[Plain-text document sources]
>>>
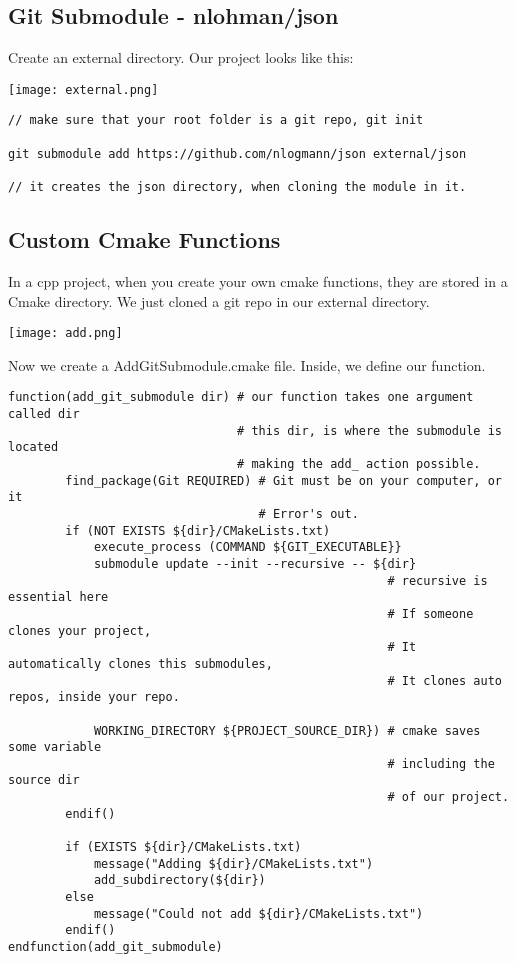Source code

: \subsection{Git Submodule - nlohman/json}

Create an external directory. Our project looks like this:

\begin{center}
    \texttt{[image: external.png]}
\end{center}

\begin{verbatim}
// make sure that your root folder is a git repo, git init

git submodule add https://github.com/nlogmann/json external/json

// it creates the json directory, when cloning the module in it.
\end{verbatim}

\subsection{Custom Cmake Functions}

In a cpp project, when you create your own cmake functions, they are stored in a Cmake directory. We just cloned a 
git repo in our external directory.

\begin{center}
    \texttt{[image: add.png]}
\end{center}

Now we create a AddGitSubmodule.cmake file. Inside, we define our function.

\begin{verbatim}
function(add_git_submodule dir) # our function takes one argument called dir
                                # this dir, is where the submodule is located
                                # making the add_ action possible.
        find_package(Git REQUIRED) # Git must be on your computer, or it
                                   # Error's out.
        if (NOT EXISTS ${dir}/CMakeLists.txt)
            execute_process (COMMAND ${GIT_EXECUTABLE}}
            submodule update --init --recursive -- ${dir}
                                                     # recursive is essential here
                                                     # If someone clones your project, 
                                                     # It automatically clones this submodules,
                                                     # It clones auto repos, inside your repo.
                                                            
            WORKING_DIRECTORY ${PROJECT_SOURCE_DIR}) # cmake saves some variable
                                                     # including the source dir
                                                     # of our project.
        endif()
        
        if (EXISTS ${dir}/CMakeLists.txt)
            message("Adding ${dir}/CMakeLists.txt")
            add_subdirectory(${dir})
        else
            message("Could not add ${dir}/CMakeLists.txt")
        endif()
endfunction(add_git_submodule)
\end{verbatim}


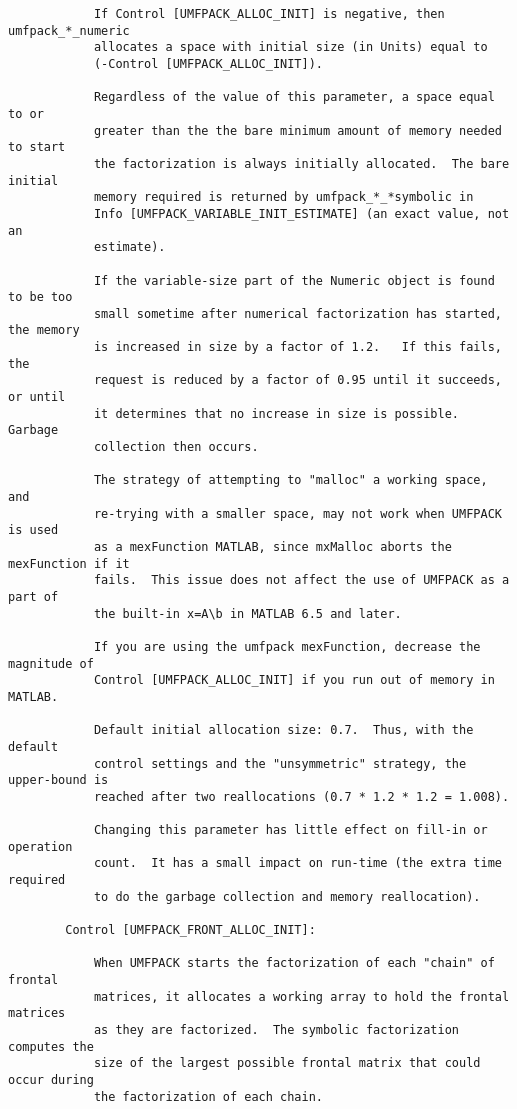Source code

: \documentclass[11pt]{article}
\begin{document}
{\begin{verbatim}
            If Control [UMFPACK_ALLOC_INIT] is negative, then umfpack_*_numeric
            allocates a space with initial size (in Units) equal to
            (-Control [UMFPACK_ALLOC_INIT]).

            Regardless of the value of this parameter, a space equal to or
            greater than the the bare minimum amount of memory needed to start
            the factorization is always initially allocated.  The bare initial
            memory required is returned by umfpack_*_*symbolic in
            Info [UMFPACK_VARIABLE_INIT_ESTIMATE] (an exact value, not an
            estimate).

            If the variable-size part of the Numeric object is found to be too
            small sometime after numerical factorization has started, the memory
            is increased in size by a factor of 1.2.   If this fails, the
            request is reduced by a factor of 0.95 until it succeeds, or until
            it determines that no increase in size is possible.  Garbage
            collection then occurs.

            The strategy of attempting to "malloc" a working space, and
            re-trying with a smaller space, may not work when UMFPACK is used
            as a mexFunction MATLAB, since mxMalloc aborts the mexFunction if it
            fails.  This issue does not affect the use of UMFPACK as a part of
            the built-in x=A\b in MATLAB 6.5 and later.

            If you are using the umfpack mexFunction, decrease the magnitude of
            Control [UMFPACK_ALLOC_INIT] if you run out of memory in MATLAB.

            Default initial allocation size: 0.7.  Thus, with the default
            control settings and the "unsymmetric" strategy, the upper-bound is
            reached after two reallocations (0.7 * 1.2 * 1.2 = 1.008).

            Changing this parameter has little effect on fill-in or operation
            count.  It has a small impact on run-time (the extra time required
            to do the garbage collection and memory reallocation).

        Control [UMFPACK_FRONT_ALLOC_INIT]:

            When UMFPACK starts the factorization of each "chain" of frontal
            matrices, it allocates a working array to hold the frontal matrices
            as they are factorized.  The symbolic factorization computes the
            size of the largest possible frontal matrix that could occur during
            the factorization of each chain.


\end{verbatim}}
\end{document}
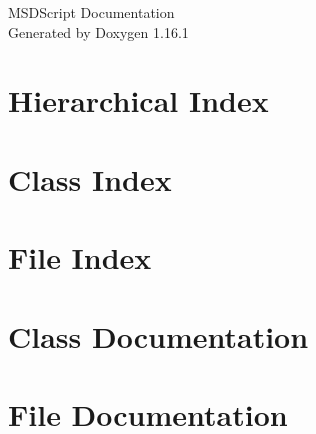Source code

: \documentclass[twoside]{book}
\newcommand{\+}{\discretionary{\mbox{\scriptsize$\hookleftarrow$}}{}{}}
\newcommand{\clearemptydoublepage}{%
    \newpage{\pagestyle{empty}\cleardoublepage}%
  }
\begin{document}
  \raggedbottom
    \hypersetup{pageanchor=false,
                bookmarksnumbered=true,
                pdfencoding=unicode
               }
  \begin{titlepage}
  \vspace*{7cm}
  \begin{center}%
  {\Large MSDScript Documentation}\\
  \vspace*{1cm}
  {\large Generated by Doxygen 1.16.1}\\
  \end{center}
  \end{titlepage}
  \clearemptydoublepage
  \tableofcontents
  \clearemptydoublepage
  \hypersetup{pageanchor=true}

\chapter{Hierarchical Index}

\chapter{Class Index}

\chapter{File Index}

\chapter{Class Documentation}





\chapter{File Documentation}




  \backmatter
  \newpage
  \clearemptydoublepage
  \printindex
\end{document}
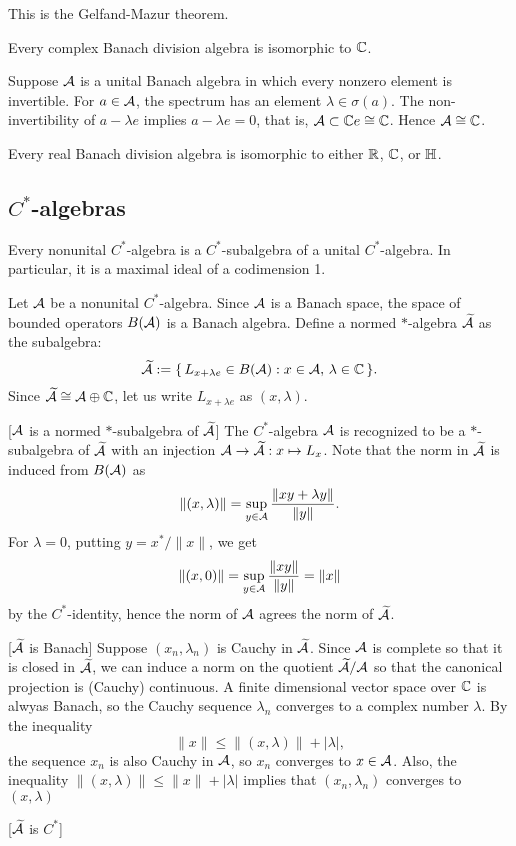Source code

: \documentclass{../crs}
\begin{document}
This is the Gelfand-Mazur theorem.
\begin{thm}
Every complex Banach division algebra is isomorphic to $\mathbb{C}$.
\end{thm}
\begin{pf}
Suppose $\mathcal{A}$ is a unital Banach algebra in which every nonzero element is invertible.
For $a\in\mathcal{A}$, the spectrum has an element $\lambda\in\sigma(a)$.
The non-invertibility of $a-\lambda e$ implies $a-\lambda e=0$, that is, $\mathcal{A}\subset\mathbb{C} e\cong\mathbb{C}$.
Hence $\mathcal{A}\cong\mathbb{C}$.
\end{pf}
\begin{thm}
Every real Banach division algebra is isomorphic to either $\mathbb{R}$, $\mathbb{C}$, or $\mathbb{H}$.
\end{thm}





\subsection{$C^*$-algebras}

\begin{thm}
Every nonunital $C^*$-algebra is a $C^*$-subalgebra of a unital $C^*$-algebra.
In particular, it is a maximal ideal of a codimension 1.
\end{thm}
\begin{pf}
Let $\mathcal{A}$ be a nonunital $C^*$-algebra.
Since $\mathcal{A}$ is a Banach space, the space of bounded operators $B(\mathcal{A})$ is a Banach algebra.
Define a normed $*$-algebra $\widetilde{\mathcal{A}}$ as the subalgebra:
\[\widetilde{\mathcal{A}}:=\{\,L_{x+\lambda e}\in B(\mathcal{A}):x\in\mathcal{A},\,\lambda\in\mathbb{C}\,\}.\]
Since $\widetilde{\mathcal{A}}\cong \mathcal{A}\oplus\mathbb{C}$, let us write $L_{x+\lambda e}$ as $(x,\lambda)$.

[$\mathcal{A}$ is a normed $*$-subalgebra of $\widetilde{\mathcal{A}}$]
The $C^*$-algebra $\mathcal{A}$ is recognized to be a $*$-subalgebra of $\widetilde{\mathcal{A}}$ with an injection $\mathcal{A}\to\widetilde{\mathcal{A}}:x\mapsto L_x$.
Note that the norm in $\widetilde{\mathcal{A}}$ is induced from $B(\mathcal{A})$ as
\[\|(x,\lambda)\|=\sup_{y\in\mathcal{A}}\frac{\|xy+\lambda y\|}{\|y\|}.\]
For $\lambda=0$, putting $y=x^*/\|x\|$, we get
\[\|(x,0)\|=\sup_{y\in\mathcal{A}}\frac{\|xy\|}{\|y\|}=\|x\|\]
by the $C^*$-identity, hence the norm of $\mathcal{A}$ agrees the norm of $\widetilde{\mathcal{A}}$.

[$\widetilde{\mathcal{A}}$ is Banach]
Suppose $(x_n,\lambda_n)$ is Cauchy in $\widetilde{\mathcal{A}}$.
Since $\mathcal{A}$ is complete so that it is closed in $\widetilde{\mathcal{A}}$, we can induce a norm on the quotient $\widetilde{\mathcal{A}}/\mathcal{A}$ so that the canonical projection is (Cauchy) continuous.
A finite dimensional vector space over $\mathbb{C}$ is alwyas Banach, so the Cauchy sequence $\lambda_n$ converges to a complex number $\lambda$.
By the inequality
\[\|x\|\le\|(x,\lambda)\|+|\lambda|,\]
the sequence $x_n$ is also Cauchy in $\mathcal{A}$, so $x_n$ converges to $x\in\mathcal{A}$.
Also, the inequality $\|(x,\lambda)\|\le\|x\|+|\lambda|$ implies that $(x_n,\lambda_n)$ converges to $(x,\lambda)$

[$\widetilde{\mathcal{A}}$ is $C^*$]
\end{pf}
\end{document}
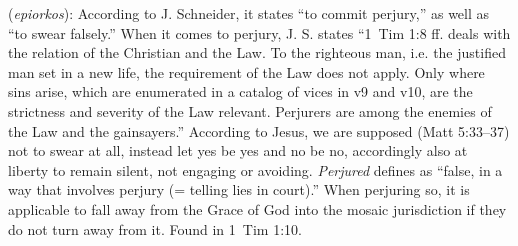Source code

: \item[Perjured,]

(\textit{epiorkos}):
According to J. Schneider, it states ``to commit perjury,'' as well as ``to swear falsely.'' When it comes to perjury, J. S. states ``1~Tim 1:8 ff. deals with the relation of the Christian and the Law. To the righteous man, i.e. the justified man set in a new life, the requirement of the Law does not apply. Only where sins arise, which are enumerated in a catalog of vices in v9 and v10, are the strictness and severity of the Law relevant. Perjurers are among the enemies of the Law and the gainsayers.'' 
According to Jesus, we are supposed (Matt 5:33--37) not to swear at all, instead let yes be yes and no be no, accordingly also at liberty to remain silent, not engaging or avoiding. \emph{Perjured} defines as ``false, in a way that involves perjury (= telling lies in court).'' When perjuring so, it is applicable to fall away from the Grace of God into the mosaic jurisdiction if they do not turn away from it.
Found in 1~Tim 1:10.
<<<
## What to do
Note each line of the entries that has "Perjured" in it, and copy those lines.

## Exercise result
: \item[Perjured,]
According to Jesus, we are supposed (Matt 5:33--37) not to swear at all, instead let yes be yes and no be no, accordingly also at liberty to remain silent, not engaging or avoiding. \emph{Perjured} defines as ``false, in a way that involves perjury (= telling lies in court).'' When perjuring so, it is applicable to fall away from the Grace of God into the mosaic jurisdiction if they do not turn away from it.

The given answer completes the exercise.